How do you solve $\dfrac{7}{{a - 4}} = \dfrac{{14}}{6}$?

Answer 1

Hint: In order to determine the value of variable $a$ in the above equation, first multiply both sides of the equation with $\left( {a - 4} \right)\left( 6 \right)$ and cancel out all the possible terms. Simplify further by transposing constant terms towards one side of the equation and divide both sides of the equation with the coefficient of the variable $a$ to get the required solution.

Complete step-by-step solution:
We are given a linear equation in one variable $\dfrac{7}{{a - 4}} = \dfrac{{14}}{6}$.and we have to solve this equation for variable ($a$).
To simplify the equation, multiply both sides of the equation with the $\left( {a - 4} \right)\left( 6 \right)$, we get
$\Rightarrow \left( {a - 4} \right)\left( 6 \right) \times \dfrac{7}{{a - 4}} = \left( {a - 4} \right)\left( 6 \right) \times \dfrac{{14}}{6}$
Now cancelling out all the possible terms from both of the sides of the equation, we get
$\Rightarrow \left( 6 \right) \times 7 = \left( {a - 4} \right)14$
Now applying the distributive property of multiplication on the right-hand side of the equation to expand the term as $A\left( {B + C} \right) = AB + AC$and multiplying the values on the left-hand side , we get our equation as
$\Rightarrow 42 = 14a - 56$
Now transposing all the constant terms from the RHS to LHS using the rules of transposing of terms.
Remember that when a term is transposed from any side towards another side the sign of the term gets reversed.
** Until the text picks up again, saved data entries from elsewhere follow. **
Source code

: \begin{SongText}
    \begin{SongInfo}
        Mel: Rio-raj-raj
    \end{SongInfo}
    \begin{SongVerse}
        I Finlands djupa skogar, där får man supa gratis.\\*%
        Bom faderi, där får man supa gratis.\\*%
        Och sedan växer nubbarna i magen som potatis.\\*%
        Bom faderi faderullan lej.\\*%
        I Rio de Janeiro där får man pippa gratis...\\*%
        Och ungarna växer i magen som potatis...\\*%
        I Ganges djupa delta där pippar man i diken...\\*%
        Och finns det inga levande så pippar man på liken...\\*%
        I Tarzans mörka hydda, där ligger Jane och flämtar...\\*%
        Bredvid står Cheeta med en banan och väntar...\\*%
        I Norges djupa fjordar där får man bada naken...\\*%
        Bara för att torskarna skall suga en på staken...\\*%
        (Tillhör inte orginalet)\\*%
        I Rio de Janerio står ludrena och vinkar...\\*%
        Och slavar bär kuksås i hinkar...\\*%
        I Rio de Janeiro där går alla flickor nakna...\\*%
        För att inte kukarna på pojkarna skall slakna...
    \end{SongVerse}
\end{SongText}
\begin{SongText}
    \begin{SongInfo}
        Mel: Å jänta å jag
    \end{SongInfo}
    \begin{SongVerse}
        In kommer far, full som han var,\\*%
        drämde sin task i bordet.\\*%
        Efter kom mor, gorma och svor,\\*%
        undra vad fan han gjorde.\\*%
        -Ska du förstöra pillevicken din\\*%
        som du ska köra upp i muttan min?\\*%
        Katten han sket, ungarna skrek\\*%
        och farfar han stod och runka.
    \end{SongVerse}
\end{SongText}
So, When $ - 56$is transposed from RHS to LHS it will become $56$.
$\Rightarrow 42 + 56 = 14a$
Simplifying the above further we get
$\Rightarrow 98 = 14a$
Now dividing both sides of the equation with the coefficient of the variable $a$i.e.$14$
$
  \Rightarrow \dfrac{{14a}}{{14}} = \dfrac{{98}}{{14}} \\
  \Rightarrow a = 7 \\
 $

Therefore, we have obtained the solution of the given equation as $a = 7$.

Additional Information:
i) Linear Equation in one variable: A linear equation is an equation which can be represented in the form of $ax + c$ where $x$ is the unknown variable and a,c are the numbers known where $a \ne 0$. If $a = 0$ then the equation will become constant value and will no more be a linear equation.
ii) The degree of the variable in the linear equation is of the order 1.
iii) Every Linear equation has 1 root.

Note:
1. One must be careful while calculating the answer as calculation error may come.
2.There is only one value of $a$ which is the solution to the equation and if we put this $a$ in the equation, the equation will be zero.
3.Like terms are the terms who have the same variable and power.
4. Graph of the linear equation is always a straight line.